[Libav-user] Repeating frame while encoding using ffmpeg api

Bradley O'Hearne brado at bighillsoftware.com
Fri Sep 26 15:05:07 CEST 2014

> On Sep 26, 2014, at 4:54 AM, Pradeep Karosiya <praks411 at gmail.com> wrote:
> Hi,
> I'm trying to create small screen capture application using ffmpeg encoding
> api.
> The application mostly working fine when I encode each frame as per
> specified frame rate.
> However I would like to do some changes in above approach. If there is no
> change on screen (frames are exactly same) then I don't want to encode the
> duplicate frames and want ffmpeg to keep the last displayed frame till
> something changes on screen. I'm doing following steps.
> 1. Check difference between previous and current frame, if difference == 0
> then skip frame else add frame to encoder.
> 2. In add_frame_encoder I'm encoding the previous screen with previous time
> stamp and setting extra_delay between current time stamp and previous time
> stamp in repeat_pict field of the encode frame.
> frame->repeact_pict = 2*fps*extra_delay
> where extra_delay is the duration for ffmpeg to display the frame. 
> However the above approach is not working fine. Even though video duration
> is correct. When I'm playing the video the frame rate is reduced and I don't
> see repeat_pict option is working. 
> For example I'm encoding a video for 30 seconds at 10 fps containing many
> duplicate frames. The final 
> number of frames matches the frame which are added for encoding but I don't
> see any frame repeated by ffmpeg and final fps is reduced to match the video
> duration.
> Please suggest what could be going wrong.
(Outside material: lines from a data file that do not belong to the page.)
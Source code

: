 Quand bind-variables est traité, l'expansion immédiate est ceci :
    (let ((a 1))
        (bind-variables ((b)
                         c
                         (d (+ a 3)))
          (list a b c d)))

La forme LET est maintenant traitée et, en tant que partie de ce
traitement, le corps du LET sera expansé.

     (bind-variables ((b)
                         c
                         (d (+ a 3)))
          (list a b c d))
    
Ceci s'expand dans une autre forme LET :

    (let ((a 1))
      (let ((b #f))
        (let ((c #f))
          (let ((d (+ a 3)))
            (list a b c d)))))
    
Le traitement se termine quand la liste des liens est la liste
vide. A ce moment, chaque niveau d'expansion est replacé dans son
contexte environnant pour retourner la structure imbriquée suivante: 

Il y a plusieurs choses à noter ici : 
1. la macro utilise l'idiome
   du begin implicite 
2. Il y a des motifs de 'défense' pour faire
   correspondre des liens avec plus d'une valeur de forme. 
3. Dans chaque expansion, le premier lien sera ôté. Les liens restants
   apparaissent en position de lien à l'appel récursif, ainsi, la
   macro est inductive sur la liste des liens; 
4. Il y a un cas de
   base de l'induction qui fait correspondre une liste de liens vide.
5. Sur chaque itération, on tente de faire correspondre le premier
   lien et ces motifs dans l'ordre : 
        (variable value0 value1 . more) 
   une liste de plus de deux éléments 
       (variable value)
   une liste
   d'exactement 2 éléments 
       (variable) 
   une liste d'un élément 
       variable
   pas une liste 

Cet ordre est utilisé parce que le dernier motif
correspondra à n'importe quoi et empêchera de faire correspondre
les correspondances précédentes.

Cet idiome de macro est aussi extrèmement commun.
Pradeep — I’m not the authority on this, I can only tell you about my personal experience. I am capturing live video and encoding it in real-time using FFmpeg. Over months of testing, the behavior I have seen is that whatever the time_base.den value is set on your codec, that number of frames per second absolutely has to be fed to the encoder, or else playback of the video will be out of sync. What this means is that if the capture mechanism produces frames at a different frame rate than the encoder is expecting, you have to either encode frames more than once if the capture frame rate drops below time_base.den (which in my case was constantly) or drop the frame if the capture frame rate exceeds time_base.den (which never happened). 
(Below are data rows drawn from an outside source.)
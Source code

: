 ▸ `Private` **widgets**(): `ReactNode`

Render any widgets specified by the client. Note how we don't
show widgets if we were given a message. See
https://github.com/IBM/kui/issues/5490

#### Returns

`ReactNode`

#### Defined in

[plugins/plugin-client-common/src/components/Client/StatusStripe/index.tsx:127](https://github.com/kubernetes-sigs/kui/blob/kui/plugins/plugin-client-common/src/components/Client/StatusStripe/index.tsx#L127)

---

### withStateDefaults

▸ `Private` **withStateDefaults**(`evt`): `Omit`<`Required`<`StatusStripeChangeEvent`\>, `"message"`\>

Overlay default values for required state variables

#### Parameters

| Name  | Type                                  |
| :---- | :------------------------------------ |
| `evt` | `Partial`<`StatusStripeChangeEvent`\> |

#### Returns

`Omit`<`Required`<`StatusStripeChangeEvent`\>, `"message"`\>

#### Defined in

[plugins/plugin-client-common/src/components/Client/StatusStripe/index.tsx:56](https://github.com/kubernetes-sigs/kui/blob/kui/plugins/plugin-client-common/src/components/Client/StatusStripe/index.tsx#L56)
In my experience and testing over the course of months, changing pts, dts, and duration could not accommodate for this problem. As an example, no matter what the pts, dts, and duration were set at, feeding 15fps to an encoder with a time_base.den of 30 (30fps) produced a video that played back at twice the intended speed. Other folks posted to this list saying otherwise, but I have never seen a code example which could prove this, nor could I ever make it work in my own code, and neither could anyone else when I posted my code to this mailing list. I also received a number of offline responses to the list discussion from other developers who had arrived at the same conclusions from their own testing. So if there is a way to make it work, as far as I’m concerned it will remain legend until code emerges which demonstrates this can be done. 

Because of this fact, my conclusion — which is my own, I mean no harm to anyone else by stating this — is that FFmpeg’s design is particularly suited to non-realtime scenarios, where the whole of a video and its characteristics are known at the time of the creation of the codec and do not fluctuate during the encoding process. In other words, things are pretty straightforward if the video already exists, and is a known entity where you have control of the input to the encoder. But if the video is being captured in realtime, where a frame rate theoretically can fluctuate, or in my case commonly was received at half the time_base.den but with double duration (15fps vs. a time_base.den of 30fps), the only workable solution I found was to make the video look like it was static to the encoder — i.e. encode the same frame multiple times or drop the frame, depending on which was needed to keep the frame rate constant to time_base.den. It makes for ugly code…but it is working code. 

No one will be more thrilled than I if working code ever does emerge proving that merely setting pts, dts, and duration (or some other parameter) on the frame will cause the encoder to be able to properly encode video received at a frame rate different from time_base.den. But until that time, this is the only guidance I can offer. 

I hope you get things worked out, and if in your efforts you find a way to feed an encoder frames at a different frame rate than indicated by time_base.den, please post it.